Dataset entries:
_ _ _
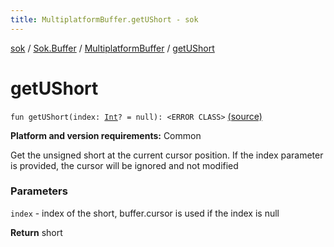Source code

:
 ```yaml
---
title: MultiplatformBuffer.getUShort - sok
---
```


[sok](../../index.html) / [Sok.Buffer](../index.html) / [MultiplatformBuffer](index.html) / [getUShort](./get-u-short.html)

# getUShort

`fun getUShort(index: `[`Int`](https://kotlinlang.org/api/latest/jvm/stdlib/kotlin/-int/index.html)`? = null): <ERROR CLASS>` [(source)](https://github.com/SeekDaSky/Sok/tree/master/common/sok-common/src/Sok/Buffer/MultiplatformBuffer.kt#L163)

**Platform and version requirements:** Common

Get the unsigned short at the current cursor position. If the index parameter is provided, the cursor will be ignored and
not modified

### Parameters

`index` - index of the short, buffer.cursor is used if the index is null

**Return**
short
_ _ _
→ **Activity**: Only the lines containing "cursor" are needed; copy each of them from the data.

→ **Solution to this exercise**:
Get the unsigned short at the current cursor position. If the index parameter is provided, the cursor will be ignored and
`index` - index of the short, buffer.cursor is used if the index is null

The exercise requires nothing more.